Avec Internet et l’Ethernet, il n’y a plus de rareté des ressources de diffusion. Il y a théoriquement un nombre illimité de « fréquences », et chacun peut donc diffuser ce qu’il souhaite sans être sélectionné préalablement sur dossier. Toutes les « chaînes » (en fait des sites internet) peuvent diffuser autant de programmes qu’elles le souhaitent. La notion même de « grille des programmes » disparaît d’ailleurs, au profit de l’idée d’un « catalogue de programmes » proposés à la demande.

Grâce à cette évolution majeure dans les modes de diffusion, il n’y a plus aucun risque à diffuser un pilote de série TV sur Internet, puisque l’éventuel insuccès du pilote n’aura aucun effet sur l’audience globale de la « chaîne ». Ceux qui ne demandent pas à voir Global Frequency pourront demander à voir autre chose.

Naturellement, Internet permet ainsi de proposer un éventail bien plus important de contenus et de répondre aux demandes et aux intérêts de chacun.

Les réseaux P2P font déjà office de kiosque à la demande

Selon les données dont nous disposons, la série Lost ferait partie des tous premiers contenus les plus demandés actuellement sur le réseau eDonkey. Le passage de la série sur TF1 le 25 juin dernier a littéralement fait exploser le succès de sa version HDTV (capturée sur une chaîne numérique haute-définition). Les internautes se servant du réseau comme d’un kiosque, ils ne se fixent plus comme impératif de rester devant leur téléviseur le samedi soir pour regarder le dernier épisode de la série. Ce qu’ils ratent, ils peuvent le télécharger le lendemain, avec une qualité numérique parfaite, et sans subir de coupures de publicités.

Pour ce service à qualité unique, il n’existe aujourd’hui aucune alternative légale payante qui rétribuerait les producteurs de la série.

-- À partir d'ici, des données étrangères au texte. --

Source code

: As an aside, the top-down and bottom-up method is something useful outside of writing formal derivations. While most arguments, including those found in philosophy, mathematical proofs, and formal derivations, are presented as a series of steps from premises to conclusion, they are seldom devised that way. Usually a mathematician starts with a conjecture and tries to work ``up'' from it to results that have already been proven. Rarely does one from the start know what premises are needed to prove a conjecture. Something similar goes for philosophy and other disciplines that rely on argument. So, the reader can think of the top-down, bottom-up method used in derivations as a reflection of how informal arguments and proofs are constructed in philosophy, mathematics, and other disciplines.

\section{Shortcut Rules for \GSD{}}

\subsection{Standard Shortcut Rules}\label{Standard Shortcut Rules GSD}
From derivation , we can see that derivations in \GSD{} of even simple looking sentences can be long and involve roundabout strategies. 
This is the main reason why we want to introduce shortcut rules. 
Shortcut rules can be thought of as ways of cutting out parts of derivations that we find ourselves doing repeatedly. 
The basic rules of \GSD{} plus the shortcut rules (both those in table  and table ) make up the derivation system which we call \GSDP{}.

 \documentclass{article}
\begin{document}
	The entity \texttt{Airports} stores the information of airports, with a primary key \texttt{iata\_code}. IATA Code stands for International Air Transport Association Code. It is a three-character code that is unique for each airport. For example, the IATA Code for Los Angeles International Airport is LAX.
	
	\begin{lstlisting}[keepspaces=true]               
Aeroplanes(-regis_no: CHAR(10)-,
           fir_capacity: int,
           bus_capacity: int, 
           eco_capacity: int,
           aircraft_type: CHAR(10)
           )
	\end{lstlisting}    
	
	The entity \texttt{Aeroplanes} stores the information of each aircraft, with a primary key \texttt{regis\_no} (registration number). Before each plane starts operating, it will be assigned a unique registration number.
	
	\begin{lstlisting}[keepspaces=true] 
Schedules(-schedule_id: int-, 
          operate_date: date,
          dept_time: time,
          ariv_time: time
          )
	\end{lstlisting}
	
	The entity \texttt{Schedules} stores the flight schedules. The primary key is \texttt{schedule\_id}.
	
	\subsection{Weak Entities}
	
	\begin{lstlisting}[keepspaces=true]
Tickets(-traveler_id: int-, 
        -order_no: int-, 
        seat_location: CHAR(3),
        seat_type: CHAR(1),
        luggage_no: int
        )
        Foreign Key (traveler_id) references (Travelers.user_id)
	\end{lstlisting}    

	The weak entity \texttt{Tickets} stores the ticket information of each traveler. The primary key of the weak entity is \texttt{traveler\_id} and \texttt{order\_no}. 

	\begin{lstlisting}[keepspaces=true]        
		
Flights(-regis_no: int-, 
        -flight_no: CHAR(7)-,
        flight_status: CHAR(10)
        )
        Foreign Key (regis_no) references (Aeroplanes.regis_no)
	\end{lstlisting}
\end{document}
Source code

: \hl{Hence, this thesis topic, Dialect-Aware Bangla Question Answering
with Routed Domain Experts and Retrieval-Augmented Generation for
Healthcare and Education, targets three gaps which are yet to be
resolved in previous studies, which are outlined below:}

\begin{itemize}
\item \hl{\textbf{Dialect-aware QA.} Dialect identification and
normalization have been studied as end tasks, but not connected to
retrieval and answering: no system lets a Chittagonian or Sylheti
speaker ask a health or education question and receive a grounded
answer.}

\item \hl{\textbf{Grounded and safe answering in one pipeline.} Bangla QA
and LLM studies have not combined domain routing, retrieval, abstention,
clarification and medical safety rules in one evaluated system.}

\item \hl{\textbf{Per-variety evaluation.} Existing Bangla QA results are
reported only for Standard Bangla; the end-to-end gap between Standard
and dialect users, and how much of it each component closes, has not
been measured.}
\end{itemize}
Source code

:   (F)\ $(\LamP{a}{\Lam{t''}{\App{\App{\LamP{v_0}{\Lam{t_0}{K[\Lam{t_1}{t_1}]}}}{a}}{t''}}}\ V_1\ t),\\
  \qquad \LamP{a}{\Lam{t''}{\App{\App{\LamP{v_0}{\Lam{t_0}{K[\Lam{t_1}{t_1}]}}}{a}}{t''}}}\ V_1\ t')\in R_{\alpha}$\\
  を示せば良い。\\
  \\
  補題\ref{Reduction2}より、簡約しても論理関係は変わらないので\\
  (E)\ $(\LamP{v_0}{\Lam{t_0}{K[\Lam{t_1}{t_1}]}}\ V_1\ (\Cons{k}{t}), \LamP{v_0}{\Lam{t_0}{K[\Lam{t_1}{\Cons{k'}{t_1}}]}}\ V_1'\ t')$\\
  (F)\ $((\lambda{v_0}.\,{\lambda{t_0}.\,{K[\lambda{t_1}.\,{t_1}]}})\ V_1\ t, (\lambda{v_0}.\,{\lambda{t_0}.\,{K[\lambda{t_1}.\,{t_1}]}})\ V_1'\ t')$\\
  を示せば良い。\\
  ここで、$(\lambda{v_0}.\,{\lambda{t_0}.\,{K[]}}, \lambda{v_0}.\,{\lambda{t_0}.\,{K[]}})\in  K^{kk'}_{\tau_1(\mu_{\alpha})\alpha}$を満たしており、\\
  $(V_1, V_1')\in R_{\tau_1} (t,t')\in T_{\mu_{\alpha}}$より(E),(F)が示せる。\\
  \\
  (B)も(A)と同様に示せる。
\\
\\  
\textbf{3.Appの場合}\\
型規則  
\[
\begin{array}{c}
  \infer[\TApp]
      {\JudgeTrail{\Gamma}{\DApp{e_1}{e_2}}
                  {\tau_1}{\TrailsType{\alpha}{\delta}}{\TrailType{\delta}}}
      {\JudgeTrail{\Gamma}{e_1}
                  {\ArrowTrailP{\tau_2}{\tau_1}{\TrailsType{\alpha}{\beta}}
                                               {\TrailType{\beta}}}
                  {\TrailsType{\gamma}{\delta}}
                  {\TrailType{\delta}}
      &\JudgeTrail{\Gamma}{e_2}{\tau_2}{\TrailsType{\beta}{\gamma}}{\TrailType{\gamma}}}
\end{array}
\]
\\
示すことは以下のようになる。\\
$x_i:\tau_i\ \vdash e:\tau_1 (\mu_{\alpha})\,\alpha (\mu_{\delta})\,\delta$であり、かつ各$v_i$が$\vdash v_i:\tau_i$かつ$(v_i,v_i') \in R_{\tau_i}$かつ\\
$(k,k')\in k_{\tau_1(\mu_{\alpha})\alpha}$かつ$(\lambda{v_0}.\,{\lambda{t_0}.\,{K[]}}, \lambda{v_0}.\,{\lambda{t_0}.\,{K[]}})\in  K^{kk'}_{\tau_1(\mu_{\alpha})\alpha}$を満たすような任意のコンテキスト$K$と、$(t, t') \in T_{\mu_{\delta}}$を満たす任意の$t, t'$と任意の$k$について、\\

Pourtant l’on voit bien d’après ce graphique tiré des statistiques ed2k history que la demande existe :


(Toutes les heures, environ 1000 personnes téléchargent le pilote de Lost)

Loin d’être l’ennemi des producteurs de contenus, qui seront toujours demandés, le P2P est davantage un danger pour les distributeurs et les diffuseurs qui perdent tout contrôle monopolistique.

Puisque ce sont eux qui aujourd’hui font vivre les producteurs, il faut là aussi renouveler entièrement le modèle économique qui fait fonctionner Hollywood.